As in the past…
15 August 2007 - 2 אלול 5767 by Huw
I’ve said this for quite some time… give up tax exemption. The benefits you receive from the state require of you special obligations to the laws and powers of that state.
Two women want to hold a civil union - legal in NJ - on a boardwalk overlooking the Atlantic Ocean in Ocean Grove.
Seems the 1 square mile of Neptune Township, NJ, called Ocean Grove, is owned by a private association that claims to be religious. That association wishes to claim that, as private and religious property, they should be exempt from the state’s civil rights laws - including the otherwise public buildings on the boardwalk. In fact, they claim to be exempt even from the investigation for such violation.
BeliefNet reports that homes within the one square mile are also leased from the church - evidently the entire town was under archaic blue laws until the courts struck them down in 1980 as a church-state issue. It would seem this is also part of the same problem.
The wedding is to be conducted in a pavilion on the boardwalk. The pavilion is used by the religious organisation that owns Ocean Grove. The state wants to declare the pavilion “public accommodation” because it’s on a boardwalk but the church says it owns the boardwalk, too.
However… according to the NY Times, in 1985…
In an interview not far from the gazebo that enshrines Ocean Grove’s first artesian well (it was sunk in 1870), Mr. Truitt (then president of the Ocean Grove Camp Meeting Association of the United Methodist Church) explained that the Camp Meeting Association was not affiliated with the United Methodist Church. Over the years, he said, the program at the Great Auditorium had become public.
This was because they wanted money from the state, you see. There were Republicans in power there, in NJ.

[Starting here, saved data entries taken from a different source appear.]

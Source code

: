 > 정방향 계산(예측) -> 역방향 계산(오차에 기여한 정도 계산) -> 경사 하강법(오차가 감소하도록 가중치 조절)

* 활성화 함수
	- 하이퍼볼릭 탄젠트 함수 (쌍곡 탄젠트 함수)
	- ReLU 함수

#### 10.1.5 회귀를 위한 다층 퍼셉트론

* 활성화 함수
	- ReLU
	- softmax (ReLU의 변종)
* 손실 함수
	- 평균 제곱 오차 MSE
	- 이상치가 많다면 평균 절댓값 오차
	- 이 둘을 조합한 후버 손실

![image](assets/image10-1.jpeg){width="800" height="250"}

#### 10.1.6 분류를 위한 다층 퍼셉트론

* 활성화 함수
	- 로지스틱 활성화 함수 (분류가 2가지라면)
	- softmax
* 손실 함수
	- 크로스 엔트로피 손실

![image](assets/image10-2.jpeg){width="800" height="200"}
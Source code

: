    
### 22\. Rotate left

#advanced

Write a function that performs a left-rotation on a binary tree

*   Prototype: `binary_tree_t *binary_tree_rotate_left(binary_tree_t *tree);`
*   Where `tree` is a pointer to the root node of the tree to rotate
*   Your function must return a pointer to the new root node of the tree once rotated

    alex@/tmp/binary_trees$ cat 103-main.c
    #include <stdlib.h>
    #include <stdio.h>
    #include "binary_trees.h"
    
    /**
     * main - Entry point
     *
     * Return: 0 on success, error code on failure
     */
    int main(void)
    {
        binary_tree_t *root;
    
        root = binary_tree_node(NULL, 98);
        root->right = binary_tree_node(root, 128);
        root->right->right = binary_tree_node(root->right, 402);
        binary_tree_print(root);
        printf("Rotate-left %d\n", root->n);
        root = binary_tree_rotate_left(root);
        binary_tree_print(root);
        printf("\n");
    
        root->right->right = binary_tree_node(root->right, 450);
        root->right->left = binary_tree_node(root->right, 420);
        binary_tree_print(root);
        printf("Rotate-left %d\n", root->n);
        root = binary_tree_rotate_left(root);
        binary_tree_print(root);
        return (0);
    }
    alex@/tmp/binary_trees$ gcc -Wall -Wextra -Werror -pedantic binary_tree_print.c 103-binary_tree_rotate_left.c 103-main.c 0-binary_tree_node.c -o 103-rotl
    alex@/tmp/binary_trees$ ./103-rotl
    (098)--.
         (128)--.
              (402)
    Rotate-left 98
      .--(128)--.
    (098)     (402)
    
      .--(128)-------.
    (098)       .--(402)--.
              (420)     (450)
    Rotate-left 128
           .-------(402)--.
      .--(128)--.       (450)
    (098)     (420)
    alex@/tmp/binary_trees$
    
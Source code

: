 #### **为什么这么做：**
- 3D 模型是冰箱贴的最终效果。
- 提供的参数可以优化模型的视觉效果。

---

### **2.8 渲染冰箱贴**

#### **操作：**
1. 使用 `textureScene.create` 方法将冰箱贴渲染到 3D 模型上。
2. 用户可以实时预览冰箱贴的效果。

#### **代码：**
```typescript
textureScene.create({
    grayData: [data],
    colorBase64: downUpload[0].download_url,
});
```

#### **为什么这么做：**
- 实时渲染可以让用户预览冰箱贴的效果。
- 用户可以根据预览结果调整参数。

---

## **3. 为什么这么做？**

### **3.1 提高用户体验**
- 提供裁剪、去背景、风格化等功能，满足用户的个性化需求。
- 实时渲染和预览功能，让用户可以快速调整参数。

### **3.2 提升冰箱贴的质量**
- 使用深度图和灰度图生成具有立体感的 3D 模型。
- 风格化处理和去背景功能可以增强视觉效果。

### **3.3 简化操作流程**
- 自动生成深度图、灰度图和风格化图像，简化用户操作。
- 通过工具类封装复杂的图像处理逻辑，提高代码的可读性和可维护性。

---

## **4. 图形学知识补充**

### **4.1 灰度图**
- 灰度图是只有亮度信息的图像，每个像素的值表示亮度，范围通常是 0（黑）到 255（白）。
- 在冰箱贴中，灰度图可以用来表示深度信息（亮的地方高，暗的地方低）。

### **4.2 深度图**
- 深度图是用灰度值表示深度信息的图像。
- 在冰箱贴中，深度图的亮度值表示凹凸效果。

…Irwin I. Kimmelman, then the state Attorney General, issued an opinion that the Camp Meeting Association was secular. He said, for example, that because the association had opened the auditorium to public, nondenominational events, such as commencement exercises for Neptune Township High School, it was eligible for state funds.
So far, this new eligibility has resulted in a $100,000 appropriation to clean up Wesley Lake, which separates Ocean Grove from Asbury Park (no work has begun yet), and a $250,000 grant toward replacement of the auditorium’s one-acre roof. All were obtained by Senator Pallone. (Wesley Lake is named for John Wesley, the English clergyman and evangelist, who founded Methodism.) The township, Mayor Molinaro said, has begun forming a beach commission so that, as a municipal agency, it can obtain Green Acres funds and state and Federal coastal restoration money.
You can’t have it both ways, however. Even in 1985, Neptune Township said if Ocean Grove wanted to be religious, they couldn’t get the state aid. If the benefits of the state are forbidden within your property then give up the benefits you receive from the state and start to pay taxes on that property as in a private estate or what California calls “Tenancy in Common”. If you want to be “A portion of land skirting the sea, consecrated to sacred uses and with a single eye to the Divine Glory” (as the charter says) then pay full price.
I’ve insisted for quite some time that religions have the right to their doctrines. And I’ve also said, for some time, a church should give up the benefits it receives from the state because those can be used against the church. In other words, pay full price for the property you hold so that, in effect (in this case) the Boardwalk in Ocean Grove becomes private property as in a country club.
I’d also ask that the Camp Meeting Association, if it wants to be religious, should be made to pay back any federal funds it has received as a result of being declared “secular” by the NJ Attorney General.